Start with The Audience Problem to Strengthen Your Creative Work
Creative work needs a strategic tension to solve.
Without it, it might look good, but it won’t resonate.
That’s why I always come back to this: before we write a message, we have to define the problem. But not the business problem. The audience problem. What’s the underlying emotional challenge to solve that will eventually help solve the business problem?
It’s easy (and normal!) to jump straight into what we want to say. But when we skip over the tension, we often miss the emotional core. The thing creative work is best at addressing.
We saw this play out in our work on the 988 campaign for older adults in Washington State. The problem wasn’t just lack of awareness, it was that this audience felt they didn’t have anyone to talk to during hard moments, especially when no one was around or during off-hours. That problem became the foundation for a creative campaign that introduced 988 as something personal, trusted, and always available. Watch the video here.
Going beyond the business problem can help redefine the work and provide strategic avenues for brands and creative work to solve for in a way that feels human.
When creative work solves an emotional problem, it has the power to speak to what Daniel Kahneman calls System 1: the fast, intuitive part of our brain (emotional). The thing about this part of our brain is that it is much stronger than the other side: System 2 – the slower, more logical side of our brain (rational). Although we all like to think we are rational, deep inside, we are not. If a message only appeals to logic, we’re more likely to forget it.

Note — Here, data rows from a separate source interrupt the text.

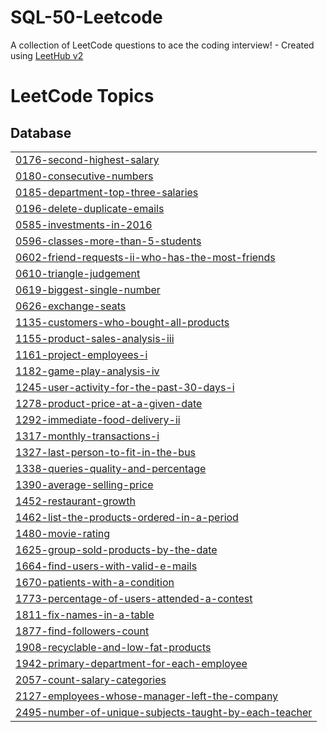 # SQL-50-Leetcode
A collection of LeetCode questions to ace the coding interview! - Created using [LeetHub v2](https://github.com/arunbhardwaj/LeetHub-2.0)

<!---LeetCode Topics Start-->
# LeetCode Topics
## Database
|  |
| ------- |
| [0176-second-highest-salary](https://github.com/Souvik273/SQL-50-Leetcode/tree/master/0176-second-highest-salary) |
| [0180-consecutive-numbers](https://github.com/Souvik273/SQL-50-Leetcode/tree/master/0180-consecutive-numbers) |
| [0185-department-top-three-salaries](https://github.com/Souvik273/SQL-50-Leetcode/tree/master/0185-department-top-three-salaries) |
| [0196-delete-duplicate-emails](https://github.com/Souvik273/SQL-50-Leetcode/tree/master/0196-delete-duplicate-emails) |
| [0585-investments-in-2016](https://github.com/Souvik273/SQL-50-Leetcode/tree/master/0585-investments-in-2016) |
| [0596-classes-more-than-5-students](https://github.com/Souvik273/SQL-50-Leetcode/tree/master/0596-classes-more-than-5-students) |
| [0602-friend-requests-ii-who-has-the-most-friends](https://github.com/Souvik273/SQL-50-Leetcode/tree/master/0602-friend-requests-ii-who-has-the-most-friends) |
| [0610-triangle-judgement](https://github.com/Souvik273/SQL-50-Leetcode/tree/master/0610-triangle-judgement) |
| [0619-biggest-single-number](https://github.com/Souvik273/SQL-50-Leetcode/tree/master/0619-biggest-single-number) |
| [0626-exchange-seats](https://github.com/Souvik273/SQL-50-Leetcode/tree/master/0626-exchange-seats) |
| [1135-customers-who-bought-all-products](https://github.com/Souvik273/SQL-50-Leetcode/tree/master/1135-customers-who-bought-all-products) |
| [1155-product-sales-analysis-iii](https://github.com/Souvik273/SQL-50-Leetcode/tree/master/1155-product-sales-analysis-iii) |
| [1161-project-employees-i](https://github.com/Souvik273/SQL-50-Leetcode/tree/master/1161-project-employees-i) |
| [1182-game-play-analysis-iv](https://github.com/Souvik273/SQL-50-Leetcode/tree/master/1182-game-play-analysis-iv) |
| [1245-user-activity-for-the-past-30-days-i](https://github.com/Souvik273/SQL-50-Leetcode/tree/master/1245-user-activity-for-the-past-30-days-i) |
| [1278-product-price-at-a-given-date](https://github.com/Souvik273/SQL-50-Leetcode/tree/master/1278-product-price-at-a-given-date) |
| [1292-immediate-food-delivery-ii](https://github.com/Souvik273/SQL-50-Leetcode/tree/master/1292-immediate-food-delivery-ii) |
| [1317-monthly-transactions-i](https://github.com/Souvik273/SQL-50-Leetcode/tree/master/1317-monthly-transactions-i) |
| [1327-last-person-to-fit-in-the-bus](https://github.com/Souvik273/SQL-50-Leetcode/tree/master/1327-last-person-to-fit-in-the-bus) |
| [1338-queries-quality-and-percentage](https://github.com/Souvik273/SQL-50-Leetcode/tree/master/1338-queries-quality-and-percentage) |
| [1390-average-selling-price](https://github.com/Souvik273/SQL-50-Leetcode/tree/master/1390-average-selling-price) |
| [1452-restaurant-growth](https://github.com/Souvik273/SQL-50-Leetcode/tree/master/1452-restaurant-growth) |
| [1462-list-the-products-ordered-in-a-period](https://github.com/Souvik273/SQL-50-Leetcode/tree/master/1462-list-the-products-ordered-in-a-period) |
| [1480-movie-rating](https://github.com/Souvik273/SQL-50-Leetcode/tree/master/1480-movie-rating) |
| [1625-group-sold-products-by-the-date](https://github.com/Souvik273/SQL-50-Leetcode/tree/master/1625-group-sold-products-by-the-date) |
| [1664-find-users-with-valid-e-mails](https://github.com/Souvik273/SQL-50-Leetcode/tree/master/1664-find-users-with-valid-e-mails) |
| [1670-patients-with-a-condition](https://github.com/Souvik273/SQL-50-Leetcode/tree/master/1670-patients-with-a-condition) |
| [1773-percentage-of-users-attended-a-contest](https://github.com/Souvik273/SQL-50-Leetcode/tree/master/1773-percentage-of-users-attended-a-contest) |
| [1811-fix-names-in-a-table](https://github.com/Souvik273/SQL-50-Leetcode/tree/master/1811-fix-names-in-a-table) |
| [1877-find-followers-count](https://github.com/Souvik273/SQL-50-Leetcode/tree/master/1877-find-followers-count) |
| [1908-recyclable-and-low-fat-products](https://github.com/Souvik273/SQL-50-Leetcode/tree/master/1908-recyclable-and-low-fat-products) |
| [1942-primary-department-for-each-employee](https://github.com/Souvik273/SQL-50-Leetcode/tree/master/1942-primary-department-for-each-employee) |
| [2057-count-salary-categories](https://github.com/Souvik273/SQL-50-Leetcode/tree/master/2057-count-salary-categories) |
| [2127-employees-whose-manager-left-the-company](https://github.com/Souvik273/SQL-50-Leetcode/tree/master/2127-employees-whose-manager-left-the-company) |
| [2495-number-of-unique-subjects-taught-by-each-teacher](https://github.com/Souvik273/SQL-50-Leetcode/tree/master/2495-number-of-unique-subjects-taught-by-each-teacher) |
<!---LeetCode Topics End-->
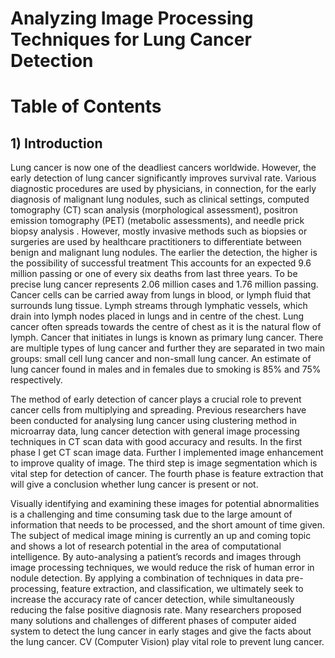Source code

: # Analyzing Image Processing Techniques for Lung Cancer Detection

# Table of Contents
## 1) Introduction
Lung cancer is now one of the deadliest cancers worldwide. However, the early detection of lung cancer significantly improves survival rate. Various diagnostic procedures are used by physicians, in connection, for the early diagnosis of malignant lung nodules, such as clinical settings, computed tomography (CT) scan analysis (morphological assessment), positron emission tomography (PET) (metabolic assessments), and needle prick biopsy analysis . However, mostly invasive methods such as biopsies or surgeries are used by healthcare practitioners to differentiate between benign and malignant lung nodules. The earlier the detection, the higher is the possibility of successful treatment This accounts for an expected 9.6 million passing or one of every six deaths from last three years. To be precise lung cancer represents 2.06 million cases and 1.76 million passing. Cancer cells can be carried away from lungs in blood, or lymph fluid that surrounds lung tissue. Lymph streams through lymphatic vessels, which drain into lymph nodes placed in lungs and in centre of the chest. Lung cancer often spreads towards the centre of chest as it is the natural flow of lymph. Cancer that initiates in lungs is known as primary lung cancer. There are multiple types of lung cancer and further they are separated in two main groups: small cell lung cancer and non-small lung cancer. An estimate of lung cancer found in males and in females due to smoking is 85% and 75% respectively. 

The method of early detection of cancer plays a crucial role to prevent cancer cells from multiplying and spreading. Previous researchers have been conducted for analysing lung cancer using clustering method in microarray data, lung cancer detection with general image processing techniques in CT scan data with good accuracy and results. In the first phase I get CT scan image data. Further I implemented image enhancement to improve quality of image. The third step is image segmentation which is vital step for detection of cancer. The fourth phase is feature extraction that will give a conclusion whether lung cancer is present or not.

Visually identifying and examining these images for potential abnormalities is a challenging and time consuming task due to the large amount of information that needs to be processed, and the short amount of time given. The subject of medical image mining is currently an up and coming topic and shows a lot of research potential in the area of computational intelligence. By auto-analysing a patient’s records and images through image processing techniques, we would reduce the risk of human error in nodule detection. By applying a combination of techniques in data pre-processing, feature extraction, and classification, we ultimately seek to increase the accuracy rate of cancer detection, while simultaneously reducing the false positive diagnosis rate. Many researchers proposed many solutions and challenges of different phases of computer aided system to detect the lung cancer in early stages and give the facts about the lung cancer. CV (Computer Vision) play vital role to prevent lung cancer.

But if it is something we feel true emotionally, we lean in.
Finding your message
Next time you are planning your campaign, instead of starting with “What do we want to say?”, start with:
- What’s the emotional tension your audience is sitting with?
- What are they feeling, resisting, trying to figure out?
- What can you do to solve that?
Get curious and be open! Keep in mind that starting with the problem isn’t negative. It’s empathetic and it can help you lead to work that resonates deeply and taps into your audience’s intuition.